With all the hoopla surrounding energy and making it clean and renewable, one oft forgotten source, the sea, is getting its fair chance again thanks to Tidal Lagoon Power. The company is set to build six total structures, with four alone being located in Wales. These plants will harness powerful coastal tides and eventually generate up to eight percent of the total power in the UK.
Backed by energy secretary Ed Davey, the company has already started working on a £1 billion plant in Swansea. Despite it being one of the smallest installations, the lagoon will cover five miles across and two miles of sea. Not only will this lagoon provide power, but a nice destination for locals. As tidal levels rise and fall throughout the day, the large space of water will drive turbines set into the walls of the lagoon.
The £30 billion investment needed to build these lagoons will be met by tax payers, as the UK is keen on backing renewable energy sources. Beyond Swansea, in Wales, Cardiff, Newport, and Colwyn Bay will host the lagoons. Outside of Wales, lagoons will be built in Bridgewater Bay, Somerset, and West Cumbria.
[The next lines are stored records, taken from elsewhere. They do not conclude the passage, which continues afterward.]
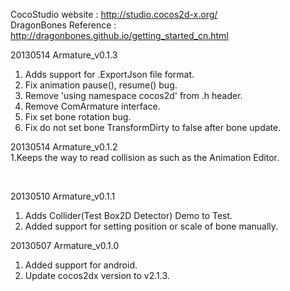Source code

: CocoStudio website    : http://studio.cocos2d-x.org/<br>
DragonBones Reference : http://dragonbones.github.io/getting_started_cn.html<br>





20130514 Armature_v0.1.3<br>
1. Adds support for .ExportJson file format.<br>
2. Fix animation pause(), resume() bug.<br>
3. Remove 'using namespace cocos2d' from .h header.<br>
4. Remove ComArmature interface.<br>
5. Fix set bone rotation bug.<br>
6. Fix do not set bone TransformDirty to false after bone update.<br>



20130514 Armature_v0.1.2
<br>
1.Keeps the way to read collision as such as the Animation Editor.

<br>

20130510 Armature_v0.1.1<br>
1. Adds Collider(Test Box2D Detector) Demo to Test.<br>
2. Added support for setting position or scale of bone manually.<br>

20130507 Armature_v0.1.0<br>
1. Added support for android.<br>
2. Update cocos2dx version to v2.1.3.<br>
With the high predictability of sea movements, tidal power has a promising future, so long as we have no crazy lunar events. This differs from wind turbines which can stall on calmer days, or solar panels that only achieve maximum output on sunny days. The only resistance so far comes from marine experts, one in particular being fish sucked into the turbines. However, Tidal Lagoon Power feels the opposite, that the lagoons will create artificial reefs, thus benefiting local ecosystems.
When it comes to how much to charge for the electricity, the estimated price for the plant in Cardiff is £90-£95 per MWh, which is on par with what the nuclear station in Hinkley charges, £92.50. With these lagoons lasting for up to 120 years, and having very low risk factors, the UK government just might have struck gold.